Two Russian Brides Found a Way to Legally Marry in Russia

Source: VK.com

The news: Despite the country's laws prohibiting same-sex marriages, a gay and transsexual couple officially married Friday in St. Petersburg, Russia, simultaneously uniting the couple and taking a bold stand against the country's vehement anti-gay campaign, led in part by Russian President Vladimir Putin.

After the the two brides, Irina Shumilova and Alyona Fursova, both in traditional wedding dresses and holding bouquets, officially tied the knot, they shared photographs of the event on the social network VKontakte, the "Russian Facebook."

Source: VK.com
Source: VK.com

How did they do it? In their effort to validate their relationship, the couple found a legal loophole in Russian law against same-sex marriages. Under the Family Code of Russia, marriage is a "voluntary consent of a man and a woman."
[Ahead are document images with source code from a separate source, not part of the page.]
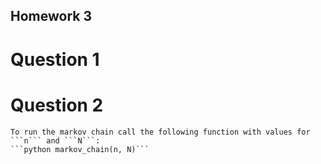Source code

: ## Homework 3

# Question 1

# Question 2
    To run the markov chain call the following function with values for ```n``` and ```N```:
    ```python markov_chain(n, N)```

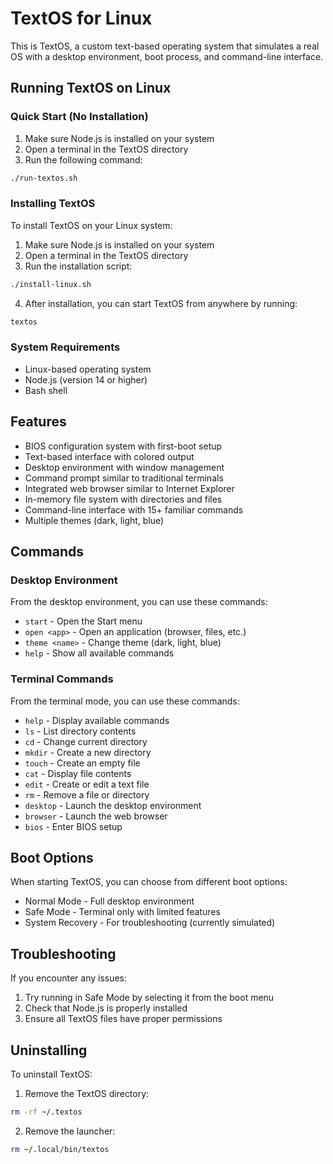 # TextOS for Linux

This is TextOS, a custom text-based operating system that simulates a real OS with a desktop environment, boot process, and command-line interface.

## Running TextOS on Linux

### Quick Start (No Installation)

1. Make sure Node.js is installed on your system
2. Open a terminal in the TextOS directory
3. Run the following command:

```bash
./run-textos.sh
```

### Installing TextOS

To install TextOS on your Linux system:

1. Make sure Node.js is installed on your system
2. Open a terminal in the TextOS directory
3. Run the installation script:

```bash
./install-linux.sh
```

4. After installation, you can start TextOS from anywhere by running:

```bash
textos
```

### System Requirements

- Linux-based operating system
- Node.js (version 14 or higher)
- Bash shell

## Features

- BIOS configuration system with first-boot setup
- Text-based interface with colored output
- Desktop environment with window management
- Command prompt similar to traditional terminals
- Integrated web browser similar to Internet Explorer
- In-memory file system with directories and files
- Command-line interface with 15+ familiar commands
- Multiple themes (dark, light, blue)

## Commands

### Desktop Environment

From the desktop environment, you can use these commands:
- `start` - Open the Start menu
- `open <app>` - Open an application (browser, files, etc.)
- `theme <name>` - Change theme (dark, light, blue)
- `help` - Show all available commands

### Terminal Commands

From the terminal mode, you can use these commands:
- `help` - Display available commands
- `ls` - List directory contents
- `cd` - Change current directory
- `mkdir` - Create a new directory
- `touch` - Create an empty file
- `cat` - Display file contents
- `edit` - Create or edit a text file
- `rm` - Remove a file or directory
- `desktop` - Launch the desktop environment
- `browser` - Launch the web browser
- `bios` - Enter BIOS setup

## Boot Options

When starting TextOS, you can choose from different boot options:
- Normal Mode - Full desktop environment
- Safe Mode - Terminal only with limited features
- System Recovery - For troubleshooting (currently simulated)

## Troubleshooting

If you encounter any issues:

1. Try running in Safe Mode by selecting it from the boot menu
2. Check that Node.js is properly installed
3. Ensure all TextOS files have proper permissions

## Uninstalling

To uninstall TextOS:

1. Remove the TextOS directory:
```bash
rm -rf ~/.textos
```

2. Remove the launcher:
```bash
rm ~/.local/bin/textos
```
Despite the country's ban on same-sex marriage, the couple's wedding was permitted because Shumilova was born male. She identifies as transsexual, rather than transgender. Shumilova is also in the process of gender reassignment surgery, but is still identified as male on her passport, according to RT.

"Transgender is a term to describe discrepancies between social and biological sex. I am transsexual, meaning that despite the fact that I have XY chromosomes, psychologically I am a woman," she told RT.

Source: VK.com

The reaction: The couple's marriage signified a protest against opponents of gay rights, and it's already causing a stir in this notoriously anti-gay country.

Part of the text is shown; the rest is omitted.